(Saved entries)
..............................

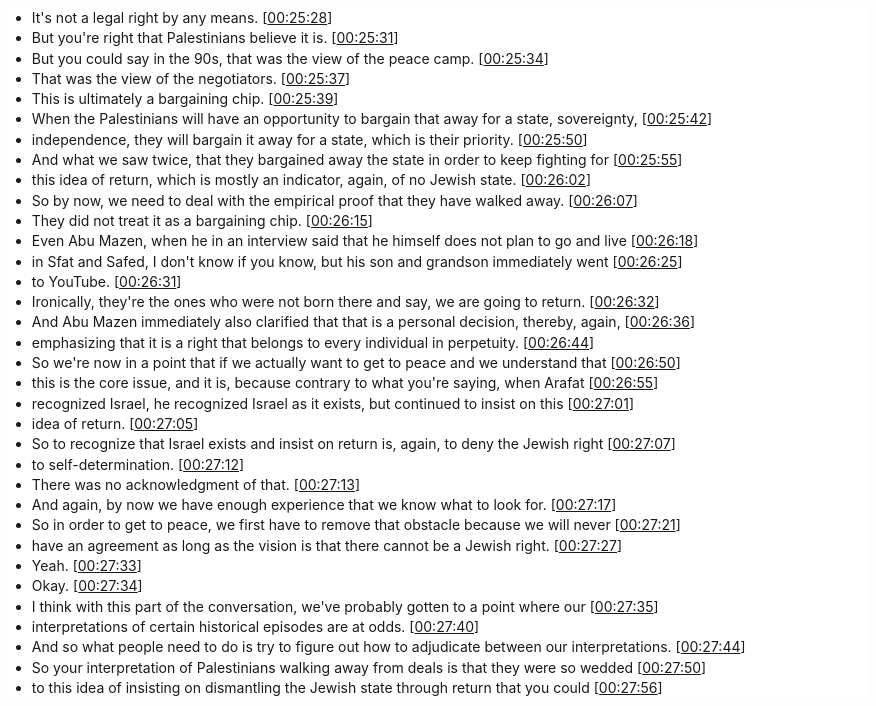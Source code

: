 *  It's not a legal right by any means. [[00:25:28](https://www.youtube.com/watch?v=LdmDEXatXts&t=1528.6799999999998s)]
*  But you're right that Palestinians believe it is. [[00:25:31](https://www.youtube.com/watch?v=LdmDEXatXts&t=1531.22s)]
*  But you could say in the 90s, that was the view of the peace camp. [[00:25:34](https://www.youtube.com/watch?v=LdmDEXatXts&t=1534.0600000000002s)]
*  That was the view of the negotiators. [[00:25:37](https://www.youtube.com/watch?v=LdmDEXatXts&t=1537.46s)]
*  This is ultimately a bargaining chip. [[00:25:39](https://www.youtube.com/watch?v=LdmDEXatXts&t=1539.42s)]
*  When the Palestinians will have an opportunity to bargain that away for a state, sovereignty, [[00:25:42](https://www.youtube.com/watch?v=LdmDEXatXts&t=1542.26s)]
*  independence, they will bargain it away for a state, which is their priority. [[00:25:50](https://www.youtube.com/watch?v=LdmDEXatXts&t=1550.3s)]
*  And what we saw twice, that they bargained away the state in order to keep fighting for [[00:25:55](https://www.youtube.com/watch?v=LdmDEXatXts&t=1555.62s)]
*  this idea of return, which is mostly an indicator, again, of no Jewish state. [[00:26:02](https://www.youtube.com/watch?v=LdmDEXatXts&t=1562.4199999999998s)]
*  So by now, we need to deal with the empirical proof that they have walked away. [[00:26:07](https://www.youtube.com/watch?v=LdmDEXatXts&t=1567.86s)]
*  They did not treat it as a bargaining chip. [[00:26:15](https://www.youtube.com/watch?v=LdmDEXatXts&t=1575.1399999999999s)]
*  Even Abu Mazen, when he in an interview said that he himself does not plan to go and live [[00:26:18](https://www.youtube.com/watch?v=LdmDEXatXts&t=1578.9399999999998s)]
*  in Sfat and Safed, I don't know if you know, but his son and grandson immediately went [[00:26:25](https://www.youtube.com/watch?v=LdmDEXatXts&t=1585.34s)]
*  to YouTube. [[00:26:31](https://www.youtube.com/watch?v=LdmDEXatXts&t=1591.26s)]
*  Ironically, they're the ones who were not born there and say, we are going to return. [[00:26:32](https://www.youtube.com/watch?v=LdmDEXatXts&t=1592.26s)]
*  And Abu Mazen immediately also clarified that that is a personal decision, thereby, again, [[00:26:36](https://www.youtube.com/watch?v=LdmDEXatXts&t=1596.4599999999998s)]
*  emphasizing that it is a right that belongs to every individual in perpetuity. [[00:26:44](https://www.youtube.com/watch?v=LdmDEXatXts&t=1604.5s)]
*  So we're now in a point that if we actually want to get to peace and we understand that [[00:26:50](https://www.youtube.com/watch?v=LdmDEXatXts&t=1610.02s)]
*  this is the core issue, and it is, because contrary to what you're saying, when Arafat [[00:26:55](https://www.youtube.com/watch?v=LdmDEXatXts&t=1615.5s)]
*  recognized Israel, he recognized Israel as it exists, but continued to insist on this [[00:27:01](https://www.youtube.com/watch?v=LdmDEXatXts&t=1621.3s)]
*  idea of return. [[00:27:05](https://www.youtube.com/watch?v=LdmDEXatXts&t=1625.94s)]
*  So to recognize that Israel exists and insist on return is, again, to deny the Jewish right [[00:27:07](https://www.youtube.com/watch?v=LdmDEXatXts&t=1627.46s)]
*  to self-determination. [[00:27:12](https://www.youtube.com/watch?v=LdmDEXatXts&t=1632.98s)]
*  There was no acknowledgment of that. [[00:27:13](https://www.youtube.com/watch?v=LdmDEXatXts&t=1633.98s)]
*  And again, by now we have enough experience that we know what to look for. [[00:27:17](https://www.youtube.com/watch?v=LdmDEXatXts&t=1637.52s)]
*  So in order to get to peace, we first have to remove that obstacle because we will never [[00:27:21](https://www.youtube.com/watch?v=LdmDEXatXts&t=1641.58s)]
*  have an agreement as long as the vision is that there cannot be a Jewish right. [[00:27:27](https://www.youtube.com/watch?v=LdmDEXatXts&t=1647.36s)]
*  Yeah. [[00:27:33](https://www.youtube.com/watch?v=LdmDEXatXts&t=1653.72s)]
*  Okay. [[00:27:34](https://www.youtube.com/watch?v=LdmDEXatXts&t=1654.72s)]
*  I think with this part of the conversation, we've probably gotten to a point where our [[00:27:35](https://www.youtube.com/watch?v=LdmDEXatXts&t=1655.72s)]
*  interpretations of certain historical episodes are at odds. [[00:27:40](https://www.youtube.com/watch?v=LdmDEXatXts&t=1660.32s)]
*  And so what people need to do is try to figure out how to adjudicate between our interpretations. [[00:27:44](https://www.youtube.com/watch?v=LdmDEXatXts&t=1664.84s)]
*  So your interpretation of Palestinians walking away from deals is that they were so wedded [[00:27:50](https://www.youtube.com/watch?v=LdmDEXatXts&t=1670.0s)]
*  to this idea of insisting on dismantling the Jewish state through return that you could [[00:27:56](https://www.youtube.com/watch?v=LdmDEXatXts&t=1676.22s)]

..............................

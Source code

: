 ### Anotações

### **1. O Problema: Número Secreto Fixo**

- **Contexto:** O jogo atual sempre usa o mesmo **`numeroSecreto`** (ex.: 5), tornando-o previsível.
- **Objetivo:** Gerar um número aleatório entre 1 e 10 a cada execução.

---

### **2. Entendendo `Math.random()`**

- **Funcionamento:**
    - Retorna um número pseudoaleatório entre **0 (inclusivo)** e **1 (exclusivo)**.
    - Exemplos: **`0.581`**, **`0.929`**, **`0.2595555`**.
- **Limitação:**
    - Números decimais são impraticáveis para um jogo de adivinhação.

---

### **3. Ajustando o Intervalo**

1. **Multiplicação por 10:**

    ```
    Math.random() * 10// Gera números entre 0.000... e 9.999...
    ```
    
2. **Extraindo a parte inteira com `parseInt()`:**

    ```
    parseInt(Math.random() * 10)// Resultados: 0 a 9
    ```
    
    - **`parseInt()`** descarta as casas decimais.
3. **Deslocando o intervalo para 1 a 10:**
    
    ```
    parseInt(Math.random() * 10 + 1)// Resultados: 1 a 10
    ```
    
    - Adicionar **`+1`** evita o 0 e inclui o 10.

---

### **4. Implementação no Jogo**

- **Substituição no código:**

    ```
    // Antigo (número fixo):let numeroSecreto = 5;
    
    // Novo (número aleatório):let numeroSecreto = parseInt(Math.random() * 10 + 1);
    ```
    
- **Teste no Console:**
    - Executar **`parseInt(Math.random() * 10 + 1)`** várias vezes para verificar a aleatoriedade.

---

..............................

▶ Exercise directions:
Identify every line above with the string "again" in it. Copy those lines.

▶ Written response:
*  this idea of return, which is mostly an indicator, again, of no Jewish state. [[00:26:02](https://www.youtube.com/watch?v=LdmDEXatXts&t=1562.4199999999998s)]
*  And Abu Mazen immediately also clarified that that is a personal decision, thereby, again, [[00:26:36](https://www.youtube.com/watch?v=LdmDEXatXts&t=1596.4599999999998s)]
*  So to recognize that Israel exists and insist on return is, again, to deny the Jewish right [[00:27:07](https://www.youtube.com/watch?v=LdmDEXatXts&t=1627.46s)]
*  And again, by now we have enough experience that we know what to look for. [[00:27:17](https://www.youtube.com/watch?v=LdmDEXatXts&t=1637.52s)]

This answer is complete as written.